* To do: Up to and including the line with "Strategy: '", please reproduce the lines below exactly, beginning with the first.

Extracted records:
##############################

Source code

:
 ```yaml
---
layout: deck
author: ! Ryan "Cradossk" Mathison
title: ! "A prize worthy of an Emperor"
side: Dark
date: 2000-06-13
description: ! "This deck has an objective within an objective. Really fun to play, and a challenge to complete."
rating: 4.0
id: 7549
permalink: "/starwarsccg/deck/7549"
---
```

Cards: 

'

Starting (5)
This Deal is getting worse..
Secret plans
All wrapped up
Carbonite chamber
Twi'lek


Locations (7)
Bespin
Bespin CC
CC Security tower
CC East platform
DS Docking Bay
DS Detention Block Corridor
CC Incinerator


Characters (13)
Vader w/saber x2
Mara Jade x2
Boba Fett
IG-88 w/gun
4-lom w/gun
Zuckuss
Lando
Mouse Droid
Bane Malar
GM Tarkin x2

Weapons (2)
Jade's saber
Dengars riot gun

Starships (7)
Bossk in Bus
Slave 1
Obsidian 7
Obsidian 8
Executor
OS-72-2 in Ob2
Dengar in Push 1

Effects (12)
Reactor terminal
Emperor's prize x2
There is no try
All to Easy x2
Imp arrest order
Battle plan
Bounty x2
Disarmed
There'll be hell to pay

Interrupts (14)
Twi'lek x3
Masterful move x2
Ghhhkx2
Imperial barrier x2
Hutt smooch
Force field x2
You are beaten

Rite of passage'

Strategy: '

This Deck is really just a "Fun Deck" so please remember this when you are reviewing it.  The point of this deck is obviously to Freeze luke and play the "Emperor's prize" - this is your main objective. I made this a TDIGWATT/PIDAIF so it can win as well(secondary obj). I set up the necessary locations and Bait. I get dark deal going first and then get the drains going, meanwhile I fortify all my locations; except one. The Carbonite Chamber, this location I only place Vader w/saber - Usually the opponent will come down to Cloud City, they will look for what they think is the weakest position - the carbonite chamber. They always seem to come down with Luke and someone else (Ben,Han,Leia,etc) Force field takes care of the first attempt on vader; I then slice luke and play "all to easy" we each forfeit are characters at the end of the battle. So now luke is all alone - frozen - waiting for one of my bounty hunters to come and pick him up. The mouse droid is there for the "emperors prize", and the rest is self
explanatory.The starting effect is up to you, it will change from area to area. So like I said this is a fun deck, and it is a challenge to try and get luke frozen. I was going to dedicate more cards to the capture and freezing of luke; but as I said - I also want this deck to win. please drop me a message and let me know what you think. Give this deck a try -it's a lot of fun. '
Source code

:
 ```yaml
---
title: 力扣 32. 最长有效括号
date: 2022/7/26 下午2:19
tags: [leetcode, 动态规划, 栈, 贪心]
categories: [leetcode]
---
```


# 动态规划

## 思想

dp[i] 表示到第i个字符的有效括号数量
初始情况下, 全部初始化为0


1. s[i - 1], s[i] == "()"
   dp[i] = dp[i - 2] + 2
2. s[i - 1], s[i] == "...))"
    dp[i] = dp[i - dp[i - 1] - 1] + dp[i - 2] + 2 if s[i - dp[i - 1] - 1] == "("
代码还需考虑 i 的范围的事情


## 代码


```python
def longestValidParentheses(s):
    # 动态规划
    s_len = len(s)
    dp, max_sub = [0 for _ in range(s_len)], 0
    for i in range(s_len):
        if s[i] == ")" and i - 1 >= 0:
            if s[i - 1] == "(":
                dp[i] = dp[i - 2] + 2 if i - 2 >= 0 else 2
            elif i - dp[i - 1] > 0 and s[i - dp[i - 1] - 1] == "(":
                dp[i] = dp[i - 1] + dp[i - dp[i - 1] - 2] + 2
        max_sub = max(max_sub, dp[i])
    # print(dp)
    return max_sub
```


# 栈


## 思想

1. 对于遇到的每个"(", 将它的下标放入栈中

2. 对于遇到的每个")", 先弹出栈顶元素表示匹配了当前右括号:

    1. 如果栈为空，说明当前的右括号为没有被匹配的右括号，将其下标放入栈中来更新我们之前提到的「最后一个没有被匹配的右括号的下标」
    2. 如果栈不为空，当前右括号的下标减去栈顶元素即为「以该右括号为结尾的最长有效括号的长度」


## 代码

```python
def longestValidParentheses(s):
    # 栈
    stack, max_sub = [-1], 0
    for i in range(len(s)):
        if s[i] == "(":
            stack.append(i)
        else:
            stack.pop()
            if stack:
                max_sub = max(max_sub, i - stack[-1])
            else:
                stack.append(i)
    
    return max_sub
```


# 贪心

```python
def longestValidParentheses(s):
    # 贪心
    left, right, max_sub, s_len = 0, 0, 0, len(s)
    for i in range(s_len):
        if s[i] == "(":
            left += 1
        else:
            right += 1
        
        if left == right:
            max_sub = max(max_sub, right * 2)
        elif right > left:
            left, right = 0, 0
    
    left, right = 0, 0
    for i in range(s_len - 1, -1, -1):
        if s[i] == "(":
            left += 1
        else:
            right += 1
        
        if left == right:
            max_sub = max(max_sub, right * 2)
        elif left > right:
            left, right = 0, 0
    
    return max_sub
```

##############################

* Result of this exercise:
Source code

:
 ```yaml
---
layout: deck
author: ! Ryan "Cradossk" Mathison
title: ! "A prize worthy of an Emperor"
side: Dark
date: 2000-06-13
description: ! "This deck has an objective within an objective. Really fun to play, and a challenge to complete."
rating: 4.0
id: 7549
permalink: "/starwarsccg/deck/7549"
---
```

Cards: 

'

Starting (5)
This Deal is getting worse..
Secret plans
All wrapped up
Carbonite chamber
Twi'lek


Locations (7)
Bespin
Bespin CC
CC Security tower
CC East platform
DS Docking Bay
DS Detention Block Corridor
CC Incinerator


Characters (13)
Vader w/saber x2
Mara Jade x2
Boba Fett
IG-88 w/gun
4-lom w/gun
Zuckuss
Lando
Mouse Droid
Bane Malar
GM Tarkin x2

Weapons (2)
Jade's saber
Dengars riot gun

Starships (7)
Bossk in Bus
Slave 1
Obsidian 7
Obsidian 8
Executor
OS-72-2 in Ob2
Dengar in Push 1

Effects (12)
Reactor terminal
Emperor's prize x2
There is no try
All to Easy x2
Imp arrest order
Battle plan
Bounty x2
Disarmed
There'll be hell to pay

Interrupts (14)
Twi'lek x3
Masterful move x2
Ghhhkx2
Imperial barrier x2
Hutt smooch
Force field x2
You are beaten

Rite of passage'

Strategy: '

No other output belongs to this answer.